The three-member panel, chaired by the homicide commander, found the 19-year veteran not guilty of the most serious administrative charges of using excessive force and language, but found him guilty of failing to write a report and to fill out a citizen-contact form. The panel recommended he be suspended for six days and lose six days of leave.
But Police Commissioner Frederick H. Bealefeld III rejected the recommendation and fired Rivieri. He has the authority to escalate punishment as long as he stays within the parameters of a matrix; in this case, failing to write a report offers him maximum discretion -- from no punishment up to and including termination.
Rivieri's attorney, Michael Marshall, argued that Bealefeld's decision, while legal, was so unfair that it should be considered "arbitrary and capricious" and be vacated.
Marshall called the report infractions "minor" and "innocuous," and said they did not merit firing. He accused the commissioner of succumbing to public pressure and basing his decision on what he saw on the video, not his client's failure to write a report.
The attorney cited Bealefeld's meeting last year with Rivieri, just before firing him, in which the commissioner told him he had brought discredit on the Police Department and the city. He said Bealefeld repeatedly cited the video, when "the only things on the video relate to charges my client was found not guilty of."
"I think it was a knee-jerk reaction on the part of the commissioner," Marshall told the judge. "It was based on a public relations issue, not based on the law. The decision has to be based on what he was found guilty of, not what the commissioner thinks he should have been found guilty of. ... He did not bring public disgrace on the department by not writing a minor report."

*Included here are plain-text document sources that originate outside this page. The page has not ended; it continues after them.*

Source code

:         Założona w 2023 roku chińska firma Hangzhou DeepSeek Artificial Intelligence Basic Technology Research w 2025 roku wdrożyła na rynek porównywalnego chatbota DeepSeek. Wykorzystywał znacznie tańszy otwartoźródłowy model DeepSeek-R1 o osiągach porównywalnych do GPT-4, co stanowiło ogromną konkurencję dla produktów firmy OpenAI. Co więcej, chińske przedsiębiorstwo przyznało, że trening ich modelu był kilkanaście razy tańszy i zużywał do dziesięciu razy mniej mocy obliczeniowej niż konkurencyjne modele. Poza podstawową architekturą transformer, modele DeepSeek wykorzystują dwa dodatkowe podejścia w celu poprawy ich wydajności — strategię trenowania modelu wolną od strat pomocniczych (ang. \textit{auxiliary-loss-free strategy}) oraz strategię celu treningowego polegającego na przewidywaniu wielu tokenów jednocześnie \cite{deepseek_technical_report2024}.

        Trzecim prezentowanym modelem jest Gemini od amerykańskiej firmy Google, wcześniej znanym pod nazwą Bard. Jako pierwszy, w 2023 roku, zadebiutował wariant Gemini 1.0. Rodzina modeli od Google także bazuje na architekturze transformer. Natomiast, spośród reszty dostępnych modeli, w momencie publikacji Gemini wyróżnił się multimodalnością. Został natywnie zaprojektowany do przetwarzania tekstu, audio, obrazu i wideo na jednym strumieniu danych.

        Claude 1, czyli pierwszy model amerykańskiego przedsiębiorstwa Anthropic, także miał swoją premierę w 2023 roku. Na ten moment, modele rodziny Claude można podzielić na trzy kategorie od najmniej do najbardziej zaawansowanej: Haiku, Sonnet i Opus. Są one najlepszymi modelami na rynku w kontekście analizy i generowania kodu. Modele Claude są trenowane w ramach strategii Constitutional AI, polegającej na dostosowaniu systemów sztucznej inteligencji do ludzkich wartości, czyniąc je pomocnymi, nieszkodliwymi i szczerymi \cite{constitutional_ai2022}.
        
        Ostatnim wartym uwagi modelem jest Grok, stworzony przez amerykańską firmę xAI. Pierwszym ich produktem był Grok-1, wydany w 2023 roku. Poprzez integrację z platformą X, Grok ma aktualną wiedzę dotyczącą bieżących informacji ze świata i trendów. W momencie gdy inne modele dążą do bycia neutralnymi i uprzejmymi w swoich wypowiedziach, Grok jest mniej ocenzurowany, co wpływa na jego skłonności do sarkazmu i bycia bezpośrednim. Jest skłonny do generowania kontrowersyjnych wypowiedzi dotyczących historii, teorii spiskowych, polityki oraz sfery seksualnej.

But Mark Grimes, the Police Department's legal affairs chief, argued that Bealefeld has wide discretion in such cases and is allowed to consider the totality of the case before him.
Grimes called the video an "international incident" that cast a pall on the city and police, and said Rivieri's decision to not write a report or officially document the encounter was not minor but "tantamount to a cover-up."
The city attorney noted that Rivieri "felt the need to physically restrain a minor. He felt the need to physically push a minor and confiscated his belongings." How could the officer, Grimes asked, "feel no need to report this?"